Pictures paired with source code
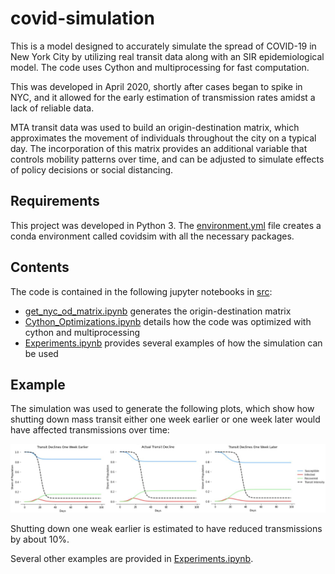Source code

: # covid-simulation
This is a model designed to accurately simulate the spread of COVID-19 in New York City by utilizing real transit data along with an SIR epidemiological model.  The code uses Cython and multiprocessing for fast computation.

This was developed in April 2020, shortly after cases began to spike in NYC, and it allowed for the early estimation of transmission rates amidst a lack of reliable data.

MTA transit data was used to build an origin-destination matrix, which approximates the movement of individuals throughout the city on a typical day. The incorporation of this matrix provides an additional variable that controls mobility patterns over time, and can be adjusted to simulate effects of policy decisions or social distancing. 


## Requirements
This project was developed in Python 3. The [environment.yml](https://github.com/rb2540/covid-simulation/blob/main/src/environment.yml) file creates a conda environment called covidsim with all the necessary packages.


## Contents
The code is contained in the following jupyter notebooks in [src](https://github.com/rb2540/covid-simulation/tree/main/src):
* [get_nyc_od_matrix.ipynb](https://github.com/rb2540/covid-simulation/blob/main/src/get_nyc_od_matrix.ipynb) generates the origin-destination matrix
* [Cython_Optimizations.ipynb](https://github.com/rb2540/covid-simulation/blob/main/src/Cython_Optimizations.ipynb) details how the code was optimized with cython and multiprocessing
* [Experiments.ipynb](https://github.com/rb2540/covid-simulation/blob/main/src/Experiments.ipynb) provides several examples of how the simulation can be used


## Example
The simulation was used to generate the following plots, which show how shutting down mass transit either one week earlier or one week later would have affected transmissions over time:

![Transit Decline Timing](https://github.com/rb2540/covid-simulation/blob/main/figures/TransitTimingDeclinesPlots.jpg)

Shutting down one weak earlier is estimated to have reduced transmissions by about 10%.

Several other examples are provided in [Experiments.ipynb](https://github.com/rb2540/covid-simulation/blob/main/src/Experiments.ipynb). 

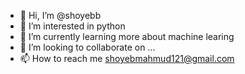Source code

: - 👋 Hi, I’m @shoyebb
- 👀 I’m interested in python
- 🌱 I’m currently learning more about machine learing
- 💞️ I’m looking to collaborate on ...
- 📫 How to reach me shoyebmahmud121@gmail.com

<!---
shoyebb/shoyebb is a ✨ special ✨ repository because its `README.md` (this file) appears on your GitHub profile.
You can click the Preview link to take a look at your changes.
--->
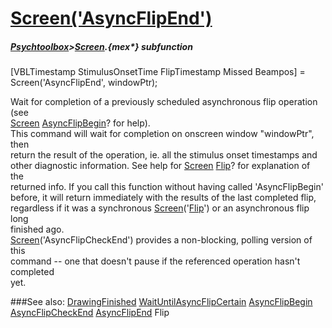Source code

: # [Screen('AsyncFlipEnd')](Screen-AsyncFlipEnd) 
##### [Psychtoolbox](Psychtoolbox)>[Screen](Screen).{mex*} subfunction

[VBLTimestamp StimulusOnsetTime FlipTimestamp Missed Beampos] = Screen('AsyncFlipEnd', windowPtr);

Wait for completion of a previously scheduled asynchronous flip operation (see  
[Screen](Screen) [AsyncFlipBegin](AsyncFlipBegin)? for help).  
This command will wait for completion on onscreen window "windowPtr", then  
return the result of the operation, ie. all the stimulus onset timestamps and  
other diagnostic information. See help for [Screen](Screen) [Flip](Flip)? for explanation of the  
returned info. If you call this function without having called 'AsyncFlipBegin'  
before, it will return immediately with the results of the last completed flip,  
regardless if it was a synchronous [Screen](Screen)('[Flip](Flip)') or an asynchronous flip long  
finished ago.  
[Screen](Screen)('AsyncFlipCheckEnd') provides a non-blocking, polling version of this  
command -- one that doesn't pause if the referenced operation hasn't completed  
yet.  


###See also:
[DrawingFinished](Screen-DrawingFinished) [WaitUntilAsyncFlipCertain](Screen-WaitUntilAsyncFlipCertain) [AsyncFlipBegin](Screen-AsyncFlipBegin) [AsyncFlipCheckEnd](Screen-AsyncFlipCheckEnd) [AsyncFlipEnd](Screen-AsyncFlipEnd) Flip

**TASK PROMPT:**
Only lines with the word "AsyncFlipEnd" are needed. Copy them from the preceding records.

**ANSWER TO THIS TASK:**
: # [Screen('AsyncFlipEnd')](Screen-AsyncFlipEnd) 
[VBLTimestamp StimulusOnsetTime FlipTimestamp Missed Beampos] = Screen('AsyncFlipEnd', windowPtr);
[DrawingFinished](Screen-DrawingFinished) [WaitUntilAsyncFlipCertain](Screen-WaitUntilAsyncFlipCertain) [AsyncFlipBegin](Screen-AsyncFlipBegin) [AsyncFlipCheckEnd](Screen-AsyncFlipCheckEnd) [AsyncFlipEnd](Screen-AsyncFlipEnd) Flip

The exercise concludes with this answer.